The following comments are respectfully submitted on behalf of United Policyholders in support of the proposed addition of sections 2355.1 though 2359.7 to Title 10, Chapter 5, Subchapter 3, Article 7.1 of the California Code of Regulations and the amendment of Title 10, Chapter 5, Subchapter 3, Article 14 of the California Code of Regulations.

These comments were prepared by Jane Marie Downey, ARM, M.Ed, Clarity Concepts Inc.,Ms. Downey is a member of the United Policyholders (“UP”) Advisory Board and a professional insurance and risk management consultant. UP is a not-for-profit national organization dedicated to preserving insurance promises and educating the public on insurance issues and consumer rights.

UP commends Commissioner Garamendi and CDI staff for their research and effective response to the excessive premiums and profits obtained by title insurers across the country. California title insurance company profits have risen dramatically in recent years, while expenses have dropped considerably due to automation.

Additionally, with the more frequent turnover of homes in the state, the risk on many new title policies is lessened due to the existence of prior title insurance on the same property, thus only a few years of title research is necessary and losses can potentially be tendered back to the prior title carrier. These excessive premiums and market prices in title insurance are documented in the” Report to the California Insurance Commissioner: An Analysis of Competition in the California Title Insurance and Escrow Industry ” authored by Birny Birnbaum. United Policyholders support Mr. Birnbaum’s findings as discussed below.

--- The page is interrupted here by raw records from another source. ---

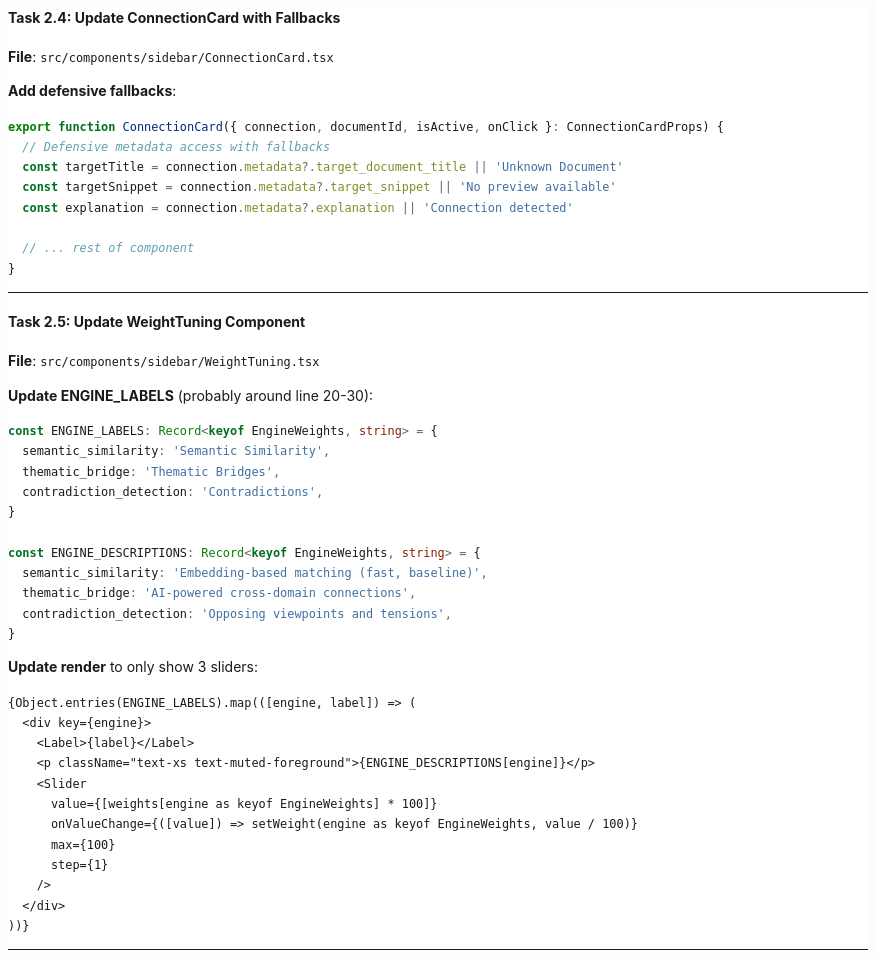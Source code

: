
#### Task 2.4: Update ConnectionCard with Fallbacks
**File**: `src/components/sidebar/ConnectionCard.tsx`

**Add defensive fallbacks**:
```typescript
export function ConnectionCard({ connection, documentId, isActive, onClick }: ConnectionCardProps) {
  // Defensive metadata access with fallbacks
  const targetTitle = connection.metadata?.target_document_title || 'Unknown Document'
  const targetSnippet = connection.metadata?.target_snippet || 'No preview available'
  const explanation = connection.metadata?.explanation || 'Connection detected'

  // ... rest of component
}
```

---

#### Task 2.5: Update WeightTuning Component
**File**: `src/components/sidebar/WeightTuning.tsx`

**Update ENGINE_LABELS** (probably around line 20-30):
```typescript
const ENGINE_LABELS: Record<keyof EngineWeights, string> = {
  semantic_similarity: 'Semantic Similarity',
  thematic_bridge: 'Thematic Bridges',
  contradiction_detection: 'Contradictions',
}

const ENGINE_DESCRIPTIONS: Record<keyof EngineWeights, string> = {
  semantic_similarity: 'Embedding-based matching (fast, baseline)',
  thematic_bridge: 'AI-powered cross-domain connections',
  contradiction_detection: 'Opposing viewpoints and tensions',
}
```

**Update render** to only show 3 sliders:
```tsx
{Object.entries(ENGINE_LABELS).map(([engine, label]) => (
  <div key={engine}>
    <Label>{label}</Label>
    <p className="text-xs text-muted-foreground">{ENGINE_DESCRIPTIONS[engine]}</p>
    <Slider
      value={[weights[engine as keyof EngineWeights] * 100]}
      onValueChange={([value]) => setWeight(engine as keyof EngineWeights, value / 100)}
      max={100}
      step={1}
    />
  </div>
))}
```

---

The profits in title insurance are labeled excessive because:

  • “In 2003 and 2004, underwritten title insurance companies in CA earned after-tax profits of 49% and 32.3 % respectively–excessive by any reasonable measure” . (Birnbaum report as quoted by Kathleen Doler in Investors Business Daily , July 7, 2006)  
  • A 1980 Peat Marwick Study for the Dept. of Housing and Urban Development as cited in Mr. Birnbaum’s report (p. 32) found, ” The total cost of title assurance and conveyance services in the Los Angeles area was the highest among the eight selected sample cites .”
  • The number of title insurers had reduced in the last ten years while title insurance premiums grew larger in California than any other state (Birnbaum, p. 79)
  • Claims are so rare in fact, that insurers spend as little as 5 cents to 10 cents of every premium dollar to pay them “, (Kiplingers Personal Finance Magazine entitled, Home Buyers Beware Title Insurance, October, 2001).   In general, the Property and Casualty industry pays out over 90% of premiums in losses.
  • Each year people like us pay $12 billion for home title insurance to a small club of insurers. And a club it is indeed–seven firms control 90 percent of the national market ” (A Bizarre Bazaar, Risk and Insurance Magazine , June, 2004)

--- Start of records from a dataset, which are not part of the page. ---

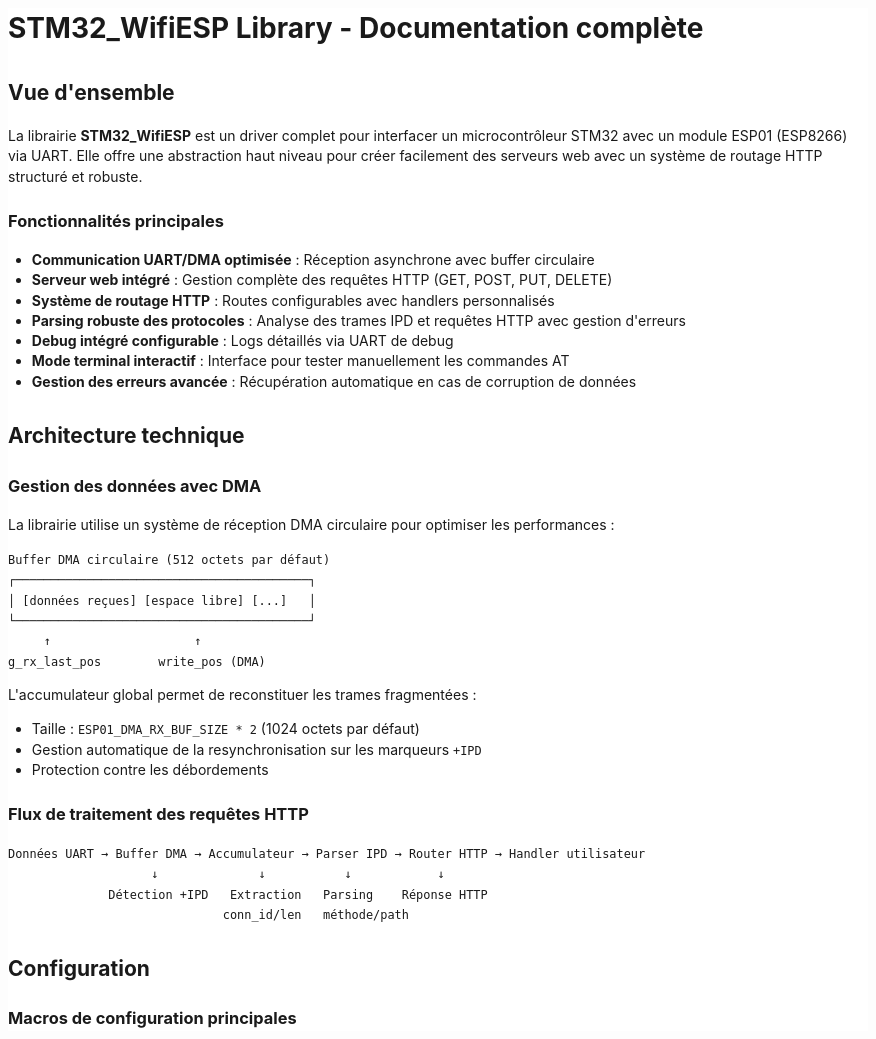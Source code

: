 # STM32_WifiESP Library - Documentation complète

## Vue d'ensemble

La librairie **STM32_WifiESP** est un driver complet pour interfacer un microcontrôleur STM32 avec un module ESP01 (ESP8266) via UART. Elle offre une abstraction haut niveau pour créer facilement des serveurs web avec un système de routage HTTP structuré et robuste.

### Fonctionnalités principales

- **Communication UART/DMA optimisée** : Réception asynchrone avec buffer circulaire
- **Serveur web intégré** : Gestion complète des requêtes HTTP (GET, POST, PUT, DELETE)
- **Système de routage HTTP** : Routes configurables avec handlers personnalisés
- **Parsing robuste des protocoles** : Analyse des trames IPD et requêtes HTTP avec gestion d'erreurs
- **Debug intégré configurable** : Logs détaillés via UART de debug
- **Mode terminal interactif** : Interface pour tester manuellement les commandes AT
- **Gestion des erreurs avancée** : Récupération automatique en cas de corruption de données

## Architecture technique

### Gestion des données avec DMA

La librairie utilise un système de réception DMA circulaire pour optimiser les performances :

```
Buffer DMA circulaire (512 octets par défaut)
┌─────────────────────────────────────────┐
│ [données reçues] [espace libre] [...]   │
└─────────────────────────────────────────┘
     ↑                    ↑
g_rx_last_pos        write_pos (DMA)
```

L'accumulateur global permet de reconstituer les trames fragmentées :
- Taille : `ESP01_DMA_RX_BUF_SIZE * 2` (1024 octets par défaut)
- Gestion automatique de la resynchronisation sur les marqueurs `+IPD`
- Protection contre les débordements

### Flux de traitement des requêtes HTTP

```
Données UART → Buffer DMA → Accumulateur → Parser IPD → Router HTTP → Handler utilisateur
                    ↓              ↓           ↓            ↓
              Détection +IPD   Extraction   Parsing    Réponse HTTP
                              conn_id/len   méthode/path
```

## Configuration

### Macros de configuration principales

We leave the findings of statistically proper rate calculations to the insurance commission of the state so have no comment on how the maximum charges are developed. We do support a sliding scale on rates, wherein a larger home purchase receives a discount after a certain threshold. Premium reductions for providing evidence of previous title insurance should also be included. Scaling back the housing price baseline in the rate formulas, as proposed to the year 2000, will eliminate the natural excessive increases in rates due to home price inflation in the state and we support this methodology.

It is important to note that despite the comment in the findings in this proceeding that ” The Commissioner has identified no reasonable alternatives to the presently proposed regulations “, there is an alternative. The state of Iowa has taken to issuing title insurance from a state-owned facility, thus eliminating the presence of other title insurers in the state, while dropping prices significantly. The title insurers of California should be appreciative that this option is not under consideration.

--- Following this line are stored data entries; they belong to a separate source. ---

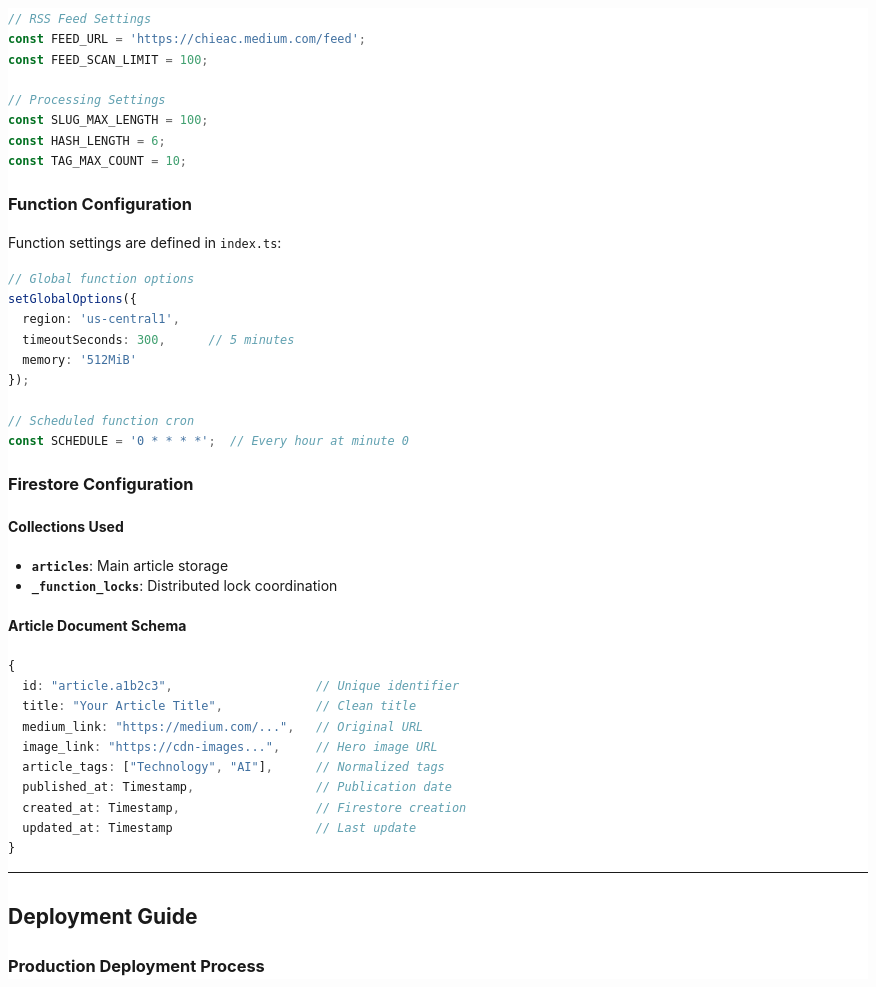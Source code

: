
 ```typescript
// RSS Feed Settings
const FEED_URL = 'https://chieac.medium.com/feed';
const FEED_SCAN_LIMIT = 100;

// Processing Settings
const SLUG_MAX_LENGTH = 100;
const HASH_LENGTH = 6;
const TAG_MAX_COUNT = 10;
```

### Function Configuration
Function settings are defined in `index.ts`:

```typescript
// Global function options
setGlobalOptions({
  region: 'us-central1',
  timeoutSeconds: 300,      // 5 minutes
  memory: '512MiB'
});

// Scheduled function cron
const SCHEDULE = '0 * * * *';  // Every hour at minute 0
```

### Firestore Configuration

#### Collections Used
- **`articles`**: Main article storage
- **`_function_locks`**: Distributed lock coordination

#### Article Document Schema
```typescript
{
  id: "article.a1b2c3",                    // Unique identifier
  title: "Your Article Title",             // Clean title
  medium_link: "https://medium.com/...",   // Original URL
  image_link: "https://cdn-images...",     // Hero image URL
  article_tags: ["Technology", "AI"],      // Normalized tags
  published_at: Timestamp,                 // Publication date
  created_at: Timestamp,                   // Firestore creation
  updated_at: Timestamp                    // Last update
}
```

---

## Deployment Guide

### Production Deployment Process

We look forward to working with the CDI on developing additional regulations to enhance competition among title insurers and address how title insurance is sold. While the present set of regulations will enhance the regulation of rates and premiums, it is unclear how these new rates will allow for additional competition, yet the economic report makes it quite clear that the barriers to entry are the established distribution relationships between the title companies, realtors and financial intuitions. As stated on page 26 of Mr. Birnbaum’s report, ” We found…significant competition for the referrers of title insurance and escrow business-as opposed to competition for the consumers who actually pay for the services .” It is critically important that the proposed regulations help create a truly competitive market for title insurance wherein the sellers are directly courting the buyers of their product.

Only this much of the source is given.